Il ne s’agit d’ailleurs nullement de semer des illusions en faisant croire qu’une usine sous contrôle ouvrier ou même autogérée puisse résister indéfiniment aux impératifs du marché capitalise, mais il est nécessaire de mener en même temps le combat politique pour la nationalisation de toute entreprise placée sous contrôle ouvrier, tout en se battant pour l’extension de ce combat aux autres entreprises. De ce point de vue, l’expérience de l’usine de Zanon en Argentine, gérée par les travailleurs eux-mêmes depuis plus de huit ans en relation avec un combat politique pour l’expropriation (acquise en août) et pour la nationalisation (qui reste à imposer), pourra être utile (nous avons donné aux travailleurs de Philips un stock de notre bulletin Au CLAIR de la lutte n° 3 paru en septembre 2009, qui contenait un dossier sur cette expérience, ainsi qu’un DVD qui lui est consacré).
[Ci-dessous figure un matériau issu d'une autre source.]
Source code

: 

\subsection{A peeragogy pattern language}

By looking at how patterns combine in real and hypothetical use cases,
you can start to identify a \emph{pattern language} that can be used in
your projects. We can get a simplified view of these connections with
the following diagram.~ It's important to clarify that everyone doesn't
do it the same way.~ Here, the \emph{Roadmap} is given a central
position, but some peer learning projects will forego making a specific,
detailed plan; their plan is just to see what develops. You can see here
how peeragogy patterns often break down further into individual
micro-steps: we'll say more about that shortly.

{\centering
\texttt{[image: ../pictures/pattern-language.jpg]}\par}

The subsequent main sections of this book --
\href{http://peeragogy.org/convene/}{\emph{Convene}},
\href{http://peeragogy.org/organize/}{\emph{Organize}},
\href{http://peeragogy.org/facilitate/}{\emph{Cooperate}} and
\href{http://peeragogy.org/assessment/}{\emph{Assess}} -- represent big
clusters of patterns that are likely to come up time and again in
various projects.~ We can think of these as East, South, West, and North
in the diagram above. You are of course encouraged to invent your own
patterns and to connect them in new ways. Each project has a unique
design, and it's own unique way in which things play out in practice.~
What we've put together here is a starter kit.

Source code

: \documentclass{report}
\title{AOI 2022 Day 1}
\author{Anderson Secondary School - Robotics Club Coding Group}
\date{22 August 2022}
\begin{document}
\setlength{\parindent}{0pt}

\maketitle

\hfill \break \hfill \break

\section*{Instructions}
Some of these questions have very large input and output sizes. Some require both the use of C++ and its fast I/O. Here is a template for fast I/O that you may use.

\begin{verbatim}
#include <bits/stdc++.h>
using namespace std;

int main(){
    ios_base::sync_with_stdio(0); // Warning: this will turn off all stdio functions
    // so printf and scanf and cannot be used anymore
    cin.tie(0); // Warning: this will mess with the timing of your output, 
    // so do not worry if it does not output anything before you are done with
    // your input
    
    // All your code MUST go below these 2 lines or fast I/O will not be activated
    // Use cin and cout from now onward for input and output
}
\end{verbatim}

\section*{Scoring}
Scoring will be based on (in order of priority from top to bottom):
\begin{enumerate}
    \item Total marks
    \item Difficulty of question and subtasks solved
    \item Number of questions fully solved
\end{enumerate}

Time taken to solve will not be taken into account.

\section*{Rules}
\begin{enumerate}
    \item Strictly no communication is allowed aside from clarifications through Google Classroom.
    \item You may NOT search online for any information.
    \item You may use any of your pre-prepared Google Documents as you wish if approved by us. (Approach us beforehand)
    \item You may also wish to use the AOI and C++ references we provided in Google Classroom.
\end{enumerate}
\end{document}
Mais, dans la situation actuelle, il est clair que l’émergence du contrôle ouvrier à l’usine Philips de Dreux, quelles que soient ses limites, est un événement majeur, le premier signe d’une possible alternative au combat pour augmenter les indemnités de licenciement qui domine aujourd’hui. En ce sens, il pourra être médité par tous les militants et travailleurs en lutte contre les licenciements, en relation nécessaire avec le combat politique pour un affrontement d’ensemble avec le patronat et le gouvernement.

Ludovic Wolfgang

Motion de solidarité du syndicat SUD-Étudiant Paris-8

aux travailleurs de l’usine Philips de Dreux

Les militants de SUD-Étudiant de l’université Paris 8 en Seine-St-Denis font part de toute leur solidarité avec les travailleurs en lutte de l’usine Philips Dreux.

Cela fait maintenant dix jours que vous occupez votre usine et que vous avez décidé collectivement de prendre le contrôle de la production vous-mêmes.

Face à la crise du capitalisme, aux licenciements et aux pressions patronales qui rendent insupportables les conditions de travail et qui poussent des salariés jusqu’au suicide, l’appropriation des lieux de travail et des moyens de production offre une perspective conséquente pour les travailleurs, et constitue en ce sens un exemple.

Cette initiative offensive n’est pas sans nous rappeler le mouvement des entreprises récupérées en Argentine, notamment l’exemple de l’usine Zanon sous contrôle ouvrier depuis 8 ans maintenant et qui a obtenu l’expropriation depuis cet été.

Vous êtes en train de montrer qu’une usine peut fonctionner sans patron mais pas sans ouvriers !

Nous restons à votre disposition pour toute action de soutien et souhaitons diffuser votre exemple le plus largement possible.